I think we are on the cusp of another industrial revolution. Two things will drive it … the first is the groundswell of demand for workplaces that allow people to operate as human beings rather than cogs in a machine. The second relates to the imperatives associated with moving to a society with dramatically less carbon emissions. (I was involved in a conversation on Friday that included a suggestion that our whole transport system would be radically different within 10 years … who knows?)
All this means that stability is an illusion and the effort to establish it is ultimately a liability. The future belongs to the agile and those who Otto Scharmer describes as ‘listening to the future as it emerges’.
(BTW … the HBR List contains some much more interesting ideas – peer to peer banking, cheating from honest people, appreciating the difference between competition and opposition … and stacks more.)
I found your site on technorati and read a few of your other posts. Keep up the good work.
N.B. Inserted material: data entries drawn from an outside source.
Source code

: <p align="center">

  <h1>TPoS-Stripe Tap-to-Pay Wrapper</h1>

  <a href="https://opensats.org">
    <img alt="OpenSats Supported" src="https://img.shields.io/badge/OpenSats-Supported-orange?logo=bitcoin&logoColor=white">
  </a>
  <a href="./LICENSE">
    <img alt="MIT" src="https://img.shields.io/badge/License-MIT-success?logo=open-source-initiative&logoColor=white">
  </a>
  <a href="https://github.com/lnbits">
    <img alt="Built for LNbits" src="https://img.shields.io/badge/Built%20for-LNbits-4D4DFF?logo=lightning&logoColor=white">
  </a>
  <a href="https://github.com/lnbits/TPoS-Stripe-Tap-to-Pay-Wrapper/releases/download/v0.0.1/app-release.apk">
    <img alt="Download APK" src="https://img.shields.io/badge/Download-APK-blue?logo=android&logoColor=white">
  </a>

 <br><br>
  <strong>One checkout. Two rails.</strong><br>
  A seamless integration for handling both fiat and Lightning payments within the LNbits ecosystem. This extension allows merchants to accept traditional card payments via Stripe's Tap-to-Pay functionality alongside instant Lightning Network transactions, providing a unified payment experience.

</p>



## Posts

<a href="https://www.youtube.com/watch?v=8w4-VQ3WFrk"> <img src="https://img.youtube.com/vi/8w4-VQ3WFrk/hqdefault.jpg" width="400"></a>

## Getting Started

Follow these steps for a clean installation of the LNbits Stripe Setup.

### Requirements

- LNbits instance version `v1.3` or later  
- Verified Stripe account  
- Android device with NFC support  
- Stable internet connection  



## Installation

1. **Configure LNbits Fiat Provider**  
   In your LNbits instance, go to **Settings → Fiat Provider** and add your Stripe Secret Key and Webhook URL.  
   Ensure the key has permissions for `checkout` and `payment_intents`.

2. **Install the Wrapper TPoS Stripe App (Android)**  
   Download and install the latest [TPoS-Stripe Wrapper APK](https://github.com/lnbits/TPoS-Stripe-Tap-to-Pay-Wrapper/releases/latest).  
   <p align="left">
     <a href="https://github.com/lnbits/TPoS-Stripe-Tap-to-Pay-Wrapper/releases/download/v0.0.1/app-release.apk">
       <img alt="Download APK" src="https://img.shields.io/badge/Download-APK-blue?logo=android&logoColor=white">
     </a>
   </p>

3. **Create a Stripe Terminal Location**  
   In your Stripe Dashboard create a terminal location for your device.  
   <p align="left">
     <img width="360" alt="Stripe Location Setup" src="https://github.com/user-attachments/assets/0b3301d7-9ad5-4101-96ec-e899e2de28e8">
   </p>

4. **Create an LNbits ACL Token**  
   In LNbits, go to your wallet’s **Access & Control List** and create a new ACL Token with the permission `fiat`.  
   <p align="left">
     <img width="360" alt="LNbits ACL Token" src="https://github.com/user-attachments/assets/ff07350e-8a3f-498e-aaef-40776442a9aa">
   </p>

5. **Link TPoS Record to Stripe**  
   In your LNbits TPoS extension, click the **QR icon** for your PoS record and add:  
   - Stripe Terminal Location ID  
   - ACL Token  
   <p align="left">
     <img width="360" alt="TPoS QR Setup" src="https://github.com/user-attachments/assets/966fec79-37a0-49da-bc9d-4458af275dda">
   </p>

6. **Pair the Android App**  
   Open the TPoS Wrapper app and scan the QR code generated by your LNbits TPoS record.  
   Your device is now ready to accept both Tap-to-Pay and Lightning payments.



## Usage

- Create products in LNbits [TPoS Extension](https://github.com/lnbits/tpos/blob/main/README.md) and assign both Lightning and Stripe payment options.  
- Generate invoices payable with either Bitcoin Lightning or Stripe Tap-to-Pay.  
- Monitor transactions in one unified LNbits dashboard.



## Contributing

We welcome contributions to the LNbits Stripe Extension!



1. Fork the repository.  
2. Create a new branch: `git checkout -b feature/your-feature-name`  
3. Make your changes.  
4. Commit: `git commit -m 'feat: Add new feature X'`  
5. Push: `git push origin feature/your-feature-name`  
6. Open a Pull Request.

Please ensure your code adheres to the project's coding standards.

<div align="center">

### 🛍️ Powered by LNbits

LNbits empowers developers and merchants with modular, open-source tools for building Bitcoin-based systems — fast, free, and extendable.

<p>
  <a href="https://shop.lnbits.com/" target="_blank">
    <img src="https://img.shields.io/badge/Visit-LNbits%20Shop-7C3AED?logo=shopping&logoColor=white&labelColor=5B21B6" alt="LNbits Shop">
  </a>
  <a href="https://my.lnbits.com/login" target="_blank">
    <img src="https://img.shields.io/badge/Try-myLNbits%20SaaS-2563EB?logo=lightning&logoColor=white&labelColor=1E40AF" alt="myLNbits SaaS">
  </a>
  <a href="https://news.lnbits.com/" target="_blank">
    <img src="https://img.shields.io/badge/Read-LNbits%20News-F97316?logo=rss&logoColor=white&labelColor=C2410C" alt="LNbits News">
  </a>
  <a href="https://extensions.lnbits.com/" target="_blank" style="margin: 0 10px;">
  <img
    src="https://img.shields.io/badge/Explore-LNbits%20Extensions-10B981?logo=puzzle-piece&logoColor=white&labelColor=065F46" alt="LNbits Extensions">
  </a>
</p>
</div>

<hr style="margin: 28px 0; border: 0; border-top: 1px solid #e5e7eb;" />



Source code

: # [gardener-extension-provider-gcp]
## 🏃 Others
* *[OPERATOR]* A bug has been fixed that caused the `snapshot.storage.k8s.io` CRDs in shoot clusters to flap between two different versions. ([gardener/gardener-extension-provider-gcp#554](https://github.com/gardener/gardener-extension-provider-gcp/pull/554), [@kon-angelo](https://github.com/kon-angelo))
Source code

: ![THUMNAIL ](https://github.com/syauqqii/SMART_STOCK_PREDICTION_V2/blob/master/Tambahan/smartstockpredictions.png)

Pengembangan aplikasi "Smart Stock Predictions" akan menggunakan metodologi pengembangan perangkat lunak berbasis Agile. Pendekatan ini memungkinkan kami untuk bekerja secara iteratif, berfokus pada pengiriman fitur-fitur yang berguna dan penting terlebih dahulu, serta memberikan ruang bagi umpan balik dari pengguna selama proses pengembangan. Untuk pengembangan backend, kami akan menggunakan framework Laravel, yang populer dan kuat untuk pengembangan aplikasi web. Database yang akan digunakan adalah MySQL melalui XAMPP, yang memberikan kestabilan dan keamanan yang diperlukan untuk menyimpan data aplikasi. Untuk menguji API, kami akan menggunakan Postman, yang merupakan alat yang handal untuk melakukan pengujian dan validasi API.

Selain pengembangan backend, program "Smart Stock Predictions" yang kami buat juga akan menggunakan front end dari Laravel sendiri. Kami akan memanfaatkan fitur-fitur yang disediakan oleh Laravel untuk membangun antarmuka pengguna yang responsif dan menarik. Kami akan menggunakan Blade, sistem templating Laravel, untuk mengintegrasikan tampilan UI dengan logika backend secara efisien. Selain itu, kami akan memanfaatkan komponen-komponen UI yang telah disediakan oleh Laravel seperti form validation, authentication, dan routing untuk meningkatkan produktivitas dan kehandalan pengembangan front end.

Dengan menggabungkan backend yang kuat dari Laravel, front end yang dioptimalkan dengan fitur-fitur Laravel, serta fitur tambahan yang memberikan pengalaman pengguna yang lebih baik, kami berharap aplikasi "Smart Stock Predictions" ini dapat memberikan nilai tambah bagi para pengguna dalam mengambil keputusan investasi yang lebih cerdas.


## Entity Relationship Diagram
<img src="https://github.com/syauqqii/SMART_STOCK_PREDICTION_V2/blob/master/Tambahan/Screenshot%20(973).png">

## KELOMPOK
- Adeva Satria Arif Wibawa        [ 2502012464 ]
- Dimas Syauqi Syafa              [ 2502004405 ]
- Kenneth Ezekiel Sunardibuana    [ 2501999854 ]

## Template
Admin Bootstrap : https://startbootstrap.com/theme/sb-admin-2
I just added your RSS feed to my Google News Reader. Looking forward to reading more from you.
Jason Rakowski
I was looking at the HBR List when I had a spare hour to kill in a borders book store late last month. I should have bought it, but remained disciplined and but the darn thing back. I’ll be sure to revisit it now!
As far as the virtual office goes, I’m stuck between thoughts. I’m finding i’m far too undisciplined to work from home/cafe/out. I can for different periods – but often I just end up being unproductive (to my mind). Funnily enough, I find it hard not to feel like I’m spinning my wheels at hq most days…except when doing busy work. Sigh – I am a good worker, I swear! I wonder if the working in a more time-bound office erodes your skill/ability to work better virtually? My hunch says yes.